Records from a collection:
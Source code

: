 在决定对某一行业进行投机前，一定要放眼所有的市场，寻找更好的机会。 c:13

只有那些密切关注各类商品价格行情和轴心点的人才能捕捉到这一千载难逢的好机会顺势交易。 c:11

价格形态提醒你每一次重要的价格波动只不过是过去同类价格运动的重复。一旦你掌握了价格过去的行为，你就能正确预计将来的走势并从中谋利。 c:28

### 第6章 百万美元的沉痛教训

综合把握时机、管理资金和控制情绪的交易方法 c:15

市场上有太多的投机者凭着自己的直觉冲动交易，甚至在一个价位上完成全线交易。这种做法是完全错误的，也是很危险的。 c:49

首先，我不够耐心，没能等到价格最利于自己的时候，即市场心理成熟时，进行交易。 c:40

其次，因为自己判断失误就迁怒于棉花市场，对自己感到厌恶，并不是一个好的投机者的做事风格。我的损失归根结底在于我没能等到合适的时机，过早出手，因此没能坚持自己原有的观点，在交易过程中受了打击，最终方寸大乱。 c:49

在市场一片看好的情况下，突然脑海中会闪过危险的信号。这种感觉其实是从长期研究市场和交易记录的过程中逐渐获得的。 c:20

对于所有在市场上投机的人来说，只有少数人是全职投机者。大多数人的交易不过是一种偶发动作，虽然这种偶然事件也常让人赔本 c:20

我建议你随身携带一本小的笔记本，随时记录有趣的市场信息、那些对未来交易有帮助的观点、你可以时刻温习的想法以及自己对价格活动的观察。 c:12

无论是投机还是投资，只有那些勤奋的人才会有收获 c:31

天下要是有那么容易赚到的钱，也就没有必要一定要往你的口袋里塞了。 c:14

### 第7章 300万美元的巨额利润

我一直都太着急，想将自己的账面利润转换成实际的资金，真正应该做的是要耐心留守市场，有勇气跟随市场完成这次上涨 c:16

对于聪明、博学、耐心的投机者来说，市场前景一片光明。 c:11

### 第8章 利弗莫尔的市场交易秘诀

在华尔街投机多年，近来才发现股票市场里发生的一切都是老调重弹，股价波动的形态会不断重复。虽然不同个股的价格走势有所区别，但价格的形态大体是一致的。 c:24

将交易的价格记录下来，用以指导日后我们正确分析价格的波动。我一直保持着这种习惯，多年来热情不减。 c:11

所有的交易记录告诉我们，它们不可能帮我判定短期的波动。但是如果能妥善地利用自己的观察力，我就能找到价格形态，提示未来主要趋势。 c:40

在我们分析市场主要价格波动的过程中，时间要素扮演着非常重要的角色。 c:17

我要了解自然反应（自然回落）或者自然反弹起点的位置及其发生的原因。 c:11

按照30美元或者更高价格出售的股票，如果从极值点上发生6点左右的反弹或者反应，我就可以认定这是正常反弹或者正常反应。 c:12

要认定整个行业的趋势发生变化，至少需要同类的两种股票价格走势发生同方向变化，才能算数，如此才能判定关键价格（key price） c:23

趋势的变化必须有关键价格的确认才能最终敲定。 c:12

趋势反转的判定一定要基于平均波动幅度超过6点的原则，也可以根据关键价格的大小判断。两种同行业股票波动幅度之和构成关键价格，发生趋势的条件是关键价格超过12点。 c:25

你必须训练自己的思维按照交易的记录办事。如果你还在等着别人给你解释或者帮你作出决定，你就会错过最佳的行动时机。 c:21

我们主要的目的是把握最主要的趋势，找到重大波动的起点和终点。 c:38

◆ TO DO
Transcribe the data above in full, keeping every word as it is.

◆ EXERCISE RESPONSE
Source code

: 在决定对某一行业进行投机前，一定要放眼所有的市场，寻找更好的机会。 c:13

只有那些密切关注各类商品价格行情和轴心点的人才能捕捉到这一千载难逢的好机会顺势交易。 c:11

价格形态提醒你每一次重要的价格波动只不过是过去同类价格运动的重复。一旦你掌握了价格过去的行为，你就能正确预计将来的走势并从中谋利。 c:28

### 第6章 百万美元的沉痛教训

综合把握时机、管理资金和控制情绪的交易方法 c:15

市场上有太多的投机者凭着自己的直觉冲动交易，甚至在一个价位上完成全线交易。这种做法是完全错误的，也是很危险的。 c:49

首先，我不够耐心，没能等到价格最利于自己的时候，即市场心理成熟时，进行交易。 c:40

其次，因为自己判断失误就迁怒于棉花市场，对自己感到厌恶，并不是一个好的投机者的做事风格。我的损失归根结底在于我没能等到合适的时机，过早出手，因此没能坚持自己原有的观点，在交易过程中受了打击，最终方寸大乱。 c:49

在市场一片看好的情况下，突然脑海中会闪过危险的信号。这种感觉其实是从长期研究市场和交易记录的过程中逐渐获得的。 c:20

对于所有在市场上投机的人来说，只有少数人是全职投机者。大多数人的交易不过是一种偶发动作，虽然这种偶然事件也常让人赔本 c:20

我建议你随身携带一本小的笔记本，随时记录有趣的市场信息、那些对未来交易有帮助的观点、你可以时刻温习的想法以及自己对价格活动的观察。 c:12

无论是投机还是投资，只有那些勤奋的人才会有收获 c:31

天下要是有那么容易赚到的钱，也就没有必要一定要往你的口袋里塞了。 c:14

### 第7章 300万美元的巨额利润

我一直都太着急，想将自己的账面利润转换成实际的资金，真正应该做的是要耐心留守市场，有勇气跟随市场完成这次上涨 c:16

对于聪明、博学、耐心的投机者来说，市场前景一片光明。 c:11

### 第8章 利弗莫尔的市场交易秘诀

在华尔街投机多年，近来才发现股票市场里发生的一切都是老调重弹，股价波动的形态会不断重复。虽然不同个股的价格走势有所区别，但价格的形态大体是一致的。 c:24

将交易的价格记录下来，用以指导日后我们正确分析价格的波动。我一直保持着这种习惯，多年来热情不减。 c:11

所有的交易记录告诉我们，它们不可能帮我判定短期的波动。但是如果能妥善地利用自己的观察力，我就能找到价格形态，提示未来主要趋势。 c:40

在我们分析市场主要价格波动的过程中，时间要素扮演着非常重要的角色。 c:17

我要了解自然反应（自然回落）或者自然反弹起点的位置及其发生的原因。 c:11

按照30美元或者更高价格出售的股票，如果从极值点上发生6点左右的反弹或者反应，我就可以认定这是正常反弹或者正常反应。 c:12

要认定整个行业的趋势发生变化，至少需要同类的两种股票价格走势发生同方向变化，才能算数，如此才能判定关键价格（key price） c:23

趋势的变化必须有关键价格的确认才能最终敲定。 c:12

趋势反转的判定一定要基于平均波动幅度超过6点的原则，也可以根据关键价格的大小判断。两种同行业股票波动幅度之和构成关键价格，发生趋势的条件是关键价格超过12点。 c:25

你必须训练自己的思维按照交易的记录办事。如果你还在等着别人给你解释或者帮你作出决定，你就会错过最佳的行动时机。 c:21

我们主要的目的是把握最主要的趋势，找到重大波动的起点和终点。 c:38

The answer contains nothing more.